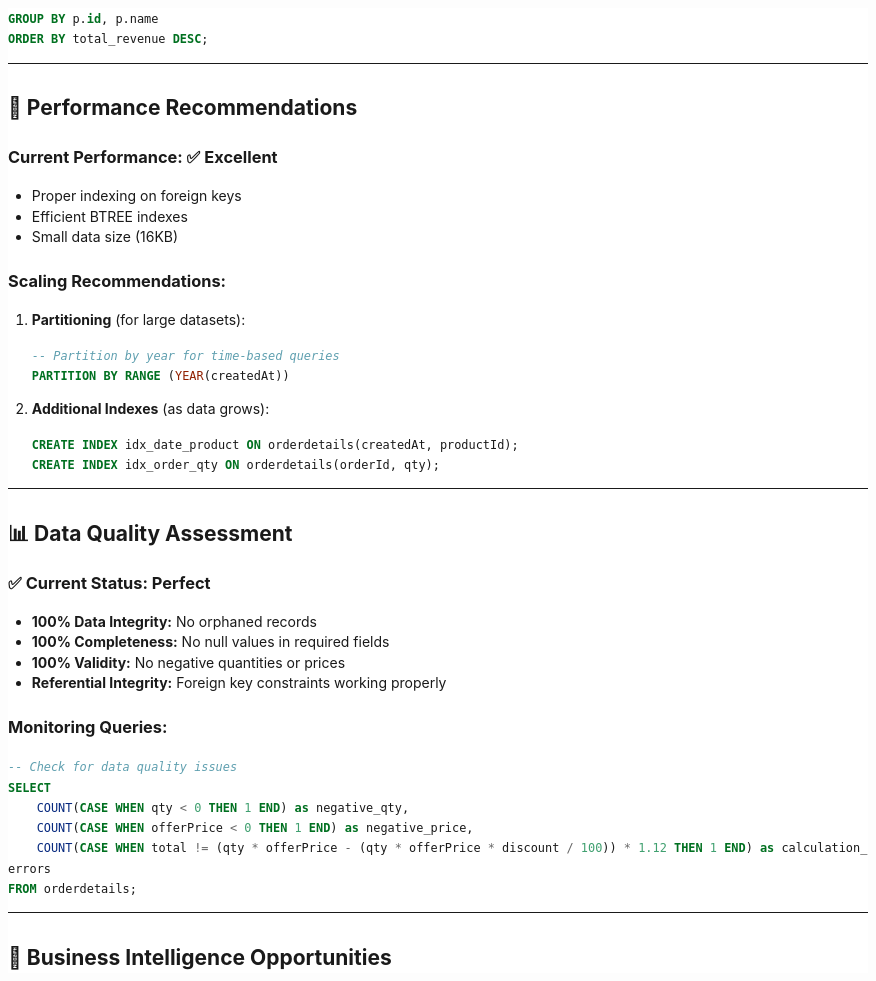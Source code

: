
 ```sql
GROUP BY p.id, p.name
ORDER BY total_revenue DESC;
```

---

## 🚀 **Performance Recommendations**

### **Current Performance:** ✅ Excellent
- Proper indexing on foreign keys
- Efficient BTREE indexes
- Small data size (16KB)

### **Scaling Recommendations:**
1. **Partitioning** (for large datasets):
   ```sql
   -- Partition by year for time-based queries
   PARTITION BY RANGE (YEAR(createdAt))
   ```

2. **Additional Indexes** (as data grows):
   ```sql
   CREATE INDEX idx_date_product ON orderdetails(createdAt, productId);
   CREATE INDEX idx_order_qty ON orderdetails(orderId, qty);
   ```

---

## 📊 **Data Quality Assessment**

### ✅ **Current Status: Perfect**
- **100% Data Integrity:** No orphaned records
- **100% Completeness:** No null values in required fields
- **100% Validity:** No negative quantities or prices
- **Referential Integrity:** Foreign key constraints working properly

### **Monitoring Queries:**
```sql
-- Check for data quality issues
SELECT 
    COUNT(CASE WHEN qty < 0 THEN 1 END) as negative_qty,
    COUNT(CASE WHEN offerPrice < 0 THEN 1 END) as negative_price,
    COUNT(CASE WHEN total != (qty * offerPrice - (qty * offerPrice * discount / 100)) * 1.12 THEN 1 END) as calculation_errors
FROM orderdetails;
```

---

## 🎯 **Business Intelligence Opportunities**
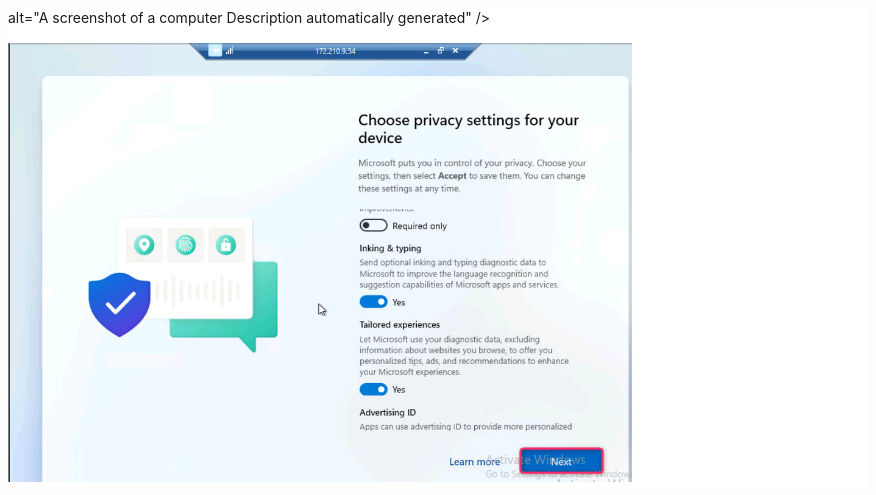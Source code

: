 alt="A screenshot of a computer Description automatically generated" />

<img src="./media/image91.png" style="width:6.5in;height:4.58056in"
alt="A screenshot of a computer Description automatically generated" />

=-=-=-=-=

**TASK OBJECTIVE:** All text in the material above must be written out exactly; the images are to be skipped.

**YOUR SOLUTION:**
Source code

:
 ```sql
GROUP BY p.id, p.name
ORDER BY total_revenue DESC;
```

---

## 🚀 **Performance Recommendations**

### **Current Performance:** ✅ Excellent
- Proper indexing on foreign keys
- Efficient BTREE indexes
- Small data size (16KB)

### **Scaling Recommendations:**
1. **Partitioning** (for large datasets):
   ```sql
   -- Partition by year for time-based queries
   PARTITION BY RANGE (YEAR(createdAt))
   ```

2. **Additional Indexes** (as data grows):
   ```sql
   CREATE INDEX idx_date_product ON orderdetails(createdAt, productId);
   CREATE INDEX idx_order_qty ON orderdetails(orderId, qty);
   ```

---

## 📊 **Data Quality Assessment**

### ✅ **Current Status: Perfect**
- **100% Data Integrity:** No orphaned records
- **100% Completeness:** No null values in required fields
- **100% Validity:** No negative quantities or prices
- **Referential Integrity:** Foreign key constraints working properly

### **Monitoring Queries:**
```sql
-- Check for data quality issues
SELECT 
    COUNT(CASE WHEN qty < 0 THEN 1 END) as negative_qty,
    COUNT(CASE WHEN offerPrice < 0 THEN 1 END) as negative_price,
    COUNT(CASE WHEN total != (qty * offerPrice - (qty * offerPrice * discount / 100)) * 1.12 THEN 1 END) as calculation_errors
FROM orderdetails;
```

---

## 🎯 **Business Intelligence Opportunities**
Source code

: alt="A screenshot of a computer Description automatically generated" />

<img src="./media/image91.png" style="width:6.5in;height:4.58056in"
alt="A screenshot of a computer Description automatically generated" />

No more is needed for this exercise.